I believe HDE's original hypothesis about a resulting super explosion is most likely correct when modeling the event using the laws of relativity, but this got way to long to just be a comment.

A proton nucleus the size of a soccer-ball will have a total volume of ~5.58e42 protons. Since the atomic mass of a Proton is ~1.67e-27 kg, this gives you a total mass of 3.34e15kg.

According to the acceleration of gravity equation: g=G*M/(R+h)^2, this would result in a gravitational force at the surface of the soccer-ball equal to ~1842km/s. This is much less than the speed of light which means that your soccer-ball will be able to explode with all of its 6e^57 J of glory instead of collapsing.

But E=MC^2 right?

Yes, this is generally true, but one of the funny things about particle physics is that not every particle that has energy also has mass. Even though massless particles are effected by gravity, gravity is only created by those particles which have mass meaning the 6e57 J of electromagnetic force does not automatically convert to an equivalent mass.

Because electromagnetism exchanges energy through massless photons, your hypothetical scenario means you will have an object with the energy of a super massive black hole but the mass of a large comet.

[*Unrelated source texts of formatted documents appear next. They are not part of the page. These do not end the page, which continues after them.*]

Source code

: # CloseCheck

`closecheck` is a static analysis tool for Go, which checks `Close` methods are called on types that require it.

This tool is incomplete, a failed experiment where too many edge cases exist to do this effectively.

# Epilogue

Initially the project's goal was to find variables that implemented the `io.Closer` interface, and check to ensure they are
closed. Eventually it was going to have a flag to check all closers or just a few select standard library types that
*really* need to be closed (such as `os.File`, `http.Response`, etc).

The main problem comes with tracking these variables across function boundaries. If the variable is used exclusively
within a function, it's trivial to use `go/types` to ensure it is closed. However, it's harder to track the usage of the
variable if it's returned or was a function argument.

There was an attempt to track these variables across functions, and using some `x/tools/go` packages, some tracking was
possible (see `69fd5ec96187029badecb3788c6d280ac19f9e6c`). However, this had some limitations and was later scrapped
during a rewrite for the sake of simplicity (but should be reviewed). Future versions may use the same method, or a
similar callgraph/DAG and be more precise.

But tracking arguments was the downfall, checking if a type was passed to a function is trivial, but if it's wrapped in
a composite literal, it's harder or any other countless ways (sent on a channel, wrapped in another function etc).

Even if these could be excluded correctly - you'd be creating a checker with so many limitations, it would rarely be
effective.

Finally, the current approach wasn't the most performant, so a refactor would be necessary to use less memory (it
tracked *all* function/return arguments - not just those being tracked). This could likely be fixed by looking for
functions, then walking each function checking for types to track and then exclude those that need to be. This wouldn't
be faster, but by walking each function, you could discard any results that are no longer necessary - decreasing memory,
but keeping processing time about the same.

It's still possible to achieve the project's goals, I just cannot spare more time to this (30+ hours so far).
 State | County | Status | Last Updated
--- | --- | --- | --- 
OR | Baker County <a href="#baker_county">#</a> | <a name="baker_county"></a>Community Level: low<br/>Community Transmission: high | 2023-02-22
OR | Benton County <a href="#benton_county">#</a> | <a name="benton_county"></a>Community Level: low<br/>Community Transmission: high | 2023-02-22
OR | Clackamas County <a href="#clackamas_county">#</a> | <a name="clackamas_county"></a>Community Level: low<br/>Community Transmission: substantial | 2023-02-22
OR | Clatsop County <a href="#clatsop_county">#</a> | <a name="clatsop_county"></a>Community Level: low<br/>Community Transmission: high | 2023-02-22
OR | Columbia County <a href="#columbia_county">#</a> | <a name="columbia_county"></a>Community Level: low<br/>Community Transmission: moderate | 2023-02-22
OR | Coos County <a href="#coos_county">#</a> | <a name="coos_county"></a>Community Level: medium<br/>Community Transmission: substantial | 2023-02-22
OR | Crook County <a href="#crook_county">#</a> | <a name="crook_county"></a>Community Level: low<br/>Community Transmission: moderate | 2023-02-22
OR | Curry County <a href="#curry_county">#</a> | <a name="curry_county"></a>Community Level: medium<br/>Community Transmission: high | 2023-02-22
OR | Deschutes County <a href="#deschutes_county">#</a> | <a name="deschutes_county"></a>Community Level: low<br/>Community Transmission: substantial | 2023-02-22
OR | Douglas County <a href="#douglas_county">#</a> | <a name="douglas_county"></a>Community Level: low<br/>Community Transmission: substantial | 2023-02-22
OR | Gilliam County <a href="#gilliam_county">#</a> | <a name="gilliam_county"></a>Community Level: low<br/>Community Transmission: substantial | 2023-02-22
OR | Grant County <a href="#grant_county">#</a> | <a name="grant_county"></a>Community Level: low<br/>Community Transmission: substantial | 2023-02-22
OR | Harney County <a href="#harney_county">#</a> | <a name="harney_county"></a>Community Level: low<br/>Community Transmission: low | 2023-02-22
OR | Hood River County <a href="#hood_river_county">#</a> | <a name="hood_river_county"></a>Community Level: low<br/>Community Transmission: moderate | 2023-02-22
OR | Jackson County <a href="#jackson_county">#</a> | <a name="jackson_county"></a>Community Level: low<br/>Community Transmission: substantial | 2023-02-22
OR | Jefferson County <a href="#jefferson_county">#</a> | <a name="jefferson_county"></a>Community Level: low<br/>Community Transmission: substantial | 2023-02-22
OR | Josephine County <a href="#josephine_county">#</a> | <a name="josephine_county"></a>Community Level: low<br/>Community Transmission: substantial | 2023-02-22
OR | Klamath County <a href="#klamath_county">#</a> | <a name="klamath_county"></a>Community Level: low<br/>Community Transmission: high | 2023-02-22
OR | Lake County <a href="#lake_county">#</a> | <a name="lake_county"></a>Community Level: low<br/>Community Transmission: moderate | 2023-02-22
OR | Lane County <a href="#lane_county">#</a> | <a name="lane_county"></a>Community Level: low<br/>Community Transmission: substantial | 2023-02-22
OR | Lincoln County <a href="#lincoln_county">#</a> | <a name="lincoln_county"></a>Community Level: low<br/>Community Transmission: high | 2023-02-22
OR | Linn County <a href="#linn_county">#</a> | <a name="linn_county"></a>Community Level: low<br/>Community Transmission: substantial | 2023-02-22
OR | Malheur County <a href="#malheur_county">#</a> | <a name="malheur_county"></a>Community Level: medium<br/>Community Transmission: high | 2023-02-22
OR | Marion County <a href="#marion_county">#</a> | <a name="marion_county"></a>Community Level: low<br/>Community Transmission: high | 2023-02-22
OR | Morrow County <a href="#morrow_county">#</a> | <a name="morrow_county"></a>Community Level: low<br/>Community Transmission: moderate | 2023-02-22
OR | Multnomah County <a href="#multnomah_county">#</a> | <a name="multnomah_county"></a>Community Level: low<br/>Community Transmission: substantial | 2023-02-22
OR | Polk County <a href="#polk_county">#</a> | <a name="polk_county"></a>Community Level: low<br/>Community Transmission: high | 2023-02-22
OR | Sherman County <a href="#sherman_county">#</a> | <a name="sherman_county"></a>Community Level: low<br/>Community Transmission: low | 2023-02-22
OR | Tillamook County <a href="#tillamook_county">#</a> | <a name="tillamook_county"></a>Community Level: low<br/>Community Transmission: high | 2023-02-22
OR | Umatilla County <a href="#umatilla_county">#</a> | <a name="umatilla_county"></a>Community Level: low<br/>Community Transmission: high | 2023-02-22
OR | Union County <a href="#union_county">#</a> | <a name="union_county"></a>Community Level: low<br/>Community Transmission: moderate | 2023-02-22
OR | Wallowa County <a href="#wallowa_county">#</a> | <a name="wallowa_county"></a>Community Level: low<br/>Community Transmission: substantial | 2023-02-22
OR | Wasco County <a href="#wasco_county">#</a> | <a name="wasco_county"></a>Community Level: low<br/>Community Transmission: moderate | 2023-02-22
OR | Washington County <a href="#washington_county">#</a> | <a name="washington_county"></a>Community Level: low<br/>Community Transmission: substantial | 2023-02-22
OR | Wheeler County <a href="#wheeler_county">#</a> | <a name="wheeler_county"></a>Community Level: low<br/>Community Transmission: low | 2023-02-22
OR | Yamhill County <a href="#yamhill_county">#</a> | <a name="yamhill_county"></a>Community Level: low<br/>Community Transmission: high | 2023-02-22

The Theory of Relativity justifies the existence of mass-less particles by assuming that the asymmetry caused by photons is always balanced out by the interactions of both positive and negative forces, but Special Relativity only requires balance, not balance within a local frame of reference. So creating the ball to begin with means that somewhere else in the universe you've formed an opposite and equal electron mass, and that you've already (somehow) expended the necessary energy to pull these electrons and protons apart and compress the ball down to it's current size.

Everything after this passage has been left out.